Ram Gopal Vijayvargiya (1905 – 2003) was an Indian painter. He was also a poet and a writer.

Life and career
He was born in 1905 at Baler Sawai Madhopur district in Rajasthan state in India. He learnt painting at the Maharaja School of Arts in Jaipur where the artist Asit Kumar Haldar was Principal. Later he went to Kolkata where he absorbed further influences from the Bengal School, especially the artist Shailendra Nath De whom he considered his guru

His first exhibition was held in 1928 at Fine Arts & Crafts Society, Calcutta and thereafter many in other major cities of India. His images are inspired by Indian legends and literary works. They frequently appeared as plates in literary magazines of the time such as Modern Review and Vishal Bharat, and later in Dharmyug

He was Principal of Rajasthan Kala Mandir and Rajasthan School of Art from 1945 to 1966. He was Vice President, Rajasthan Lalit Kala Akademi, 1958-60.
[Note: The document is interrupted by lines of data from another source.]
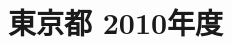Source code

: \documentclass[../../hsm_tok_q.tex]{subfiles}
\begin{document}
    \section{東京都 2010年度}
    \subsection{　}
    
    \newpage
    \subsection{　}
    
    \newpage
    \subsection{　}
    
    \newpage
    \subsection{　}
    
    \newpage
    \subsection{　}
    
\end{document}
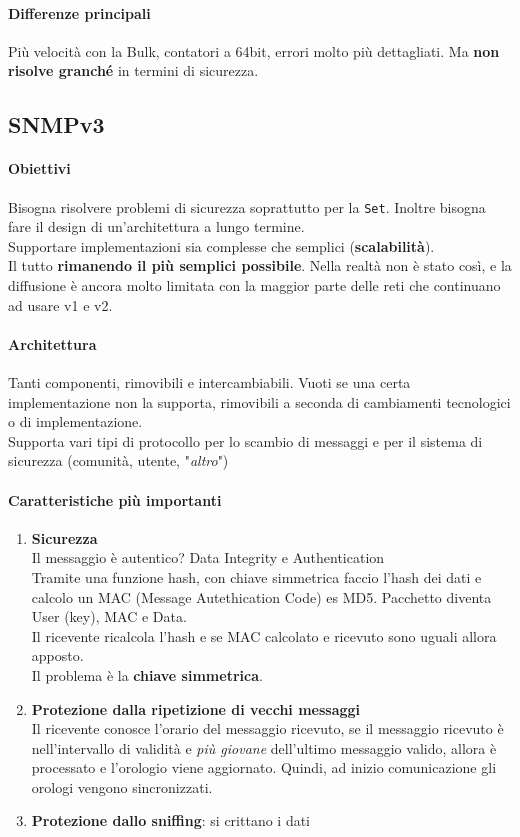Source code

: \documentclass[10pt]{book}
\begin{document}
\paragraph{Differenze principali} Più velocità con la Bulk, contatori a 64bit, errori molto più dettagliati. Ma \textbf{non risolve granché} in termini di sicurezza.
\subsection{SNMPv3}
\paragraph{Obiettivi} Bisogna risolvere problemi di sicurezza soprattutto per la \texttt{Set}. Inoltre bisogna fare il design di un'architettura a lungo termine.\\
Supportare implementazioni sia complesse che semplici (\textbf{scalabilità}).\\
Il tutto \textbf{rimanendo il più semplici possibile}. Nella realtà non è stato così, e la diffusione è ancora molto limitata con la maggior parte delle reti che continuano ad usare v1 e v2.
\paragraph{Architettura} Tanti componenti, rimovibili e intercambiabili. Vuoti se una certa implementazione non la supporta, rimovibili a seconda di cambiamenti tecnologici o di implementazione.\\
Supporta vari tipi di protocollo per lo scambio di messaggi e per il sistema di sicurezza (comunità, utente, "\textit{altro}")
\paragraph{Caratteristiche più importanti} 
\begin{enumerate}
	\item \textbf{Sicurezza}\\
	Il messaggio è autentico? Data Integrity e Authentication\\
	Tramite una funzione hash, con chiave simmetrica faccio l'hash dei dati e calcolo un MAC (Message Autethication Code) es MD5. Pacchetto diventa User (key), MAC e Data.\\
	Il ricevente ricalcola l'hash e se MAC calcolato e ricevuto sono uguali allora apposto.\\
	Il problema è la \textbf{chiave simmetrica}.
	\item \textbf{Protezione dalla ripetizione di vecchi messaggi}\\
	Il ricevente conosce l'orario del messaggio ricevuto, se il messaggio ricevuto è nell'intervallo di validità e \textit{più giovane} dell'ultimo messaggio valido, allora è processato e l'orologio viene aggiornato. Quindi, ad inizio comunicazione gli orologi vengono sincronizzati.
	\item \textbf{Protezione dallo sniffing}: si crittano i dati
\end{enumerate}
\end{document}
Publications on Vijayvargiya: 'Vijayvargiya Picture Album', 1934;  'Meghdoot Chitravali' 1945; 'Behari Chitravali', 1945; 'Rajasthani paintings', 1952; Monograph published by Lalit Kala Akademi, 1988; 'Roopankar' (biography), 1991 and volume II 'Paintings' 1995.

Awards
Maharaja Patiala, 1934
Rajasthan Lalit Kala Akademi, 1958
Padma Shri in 1984
Fellow, Lalit Kala Akademi, New Delhi 1988
Honour of ’Sahitya Vachaspati’ from Hindi Sahitya Sammelan, Prayag, 1998

Books

On Art

Vijayvargiya, Ramgopal. 1953. Rajasthani Chitrakala. Jaipur: Vijayvargiya Kala Mandal.

Fiction

Vijayvargiya, Ramgopal. 1969. Mehndi Lage Haath aur Kajal Bhari Ankhen

Vijayvargiya, Ramgopal. 1998. Vasanti. Jaipur: Sahityagar.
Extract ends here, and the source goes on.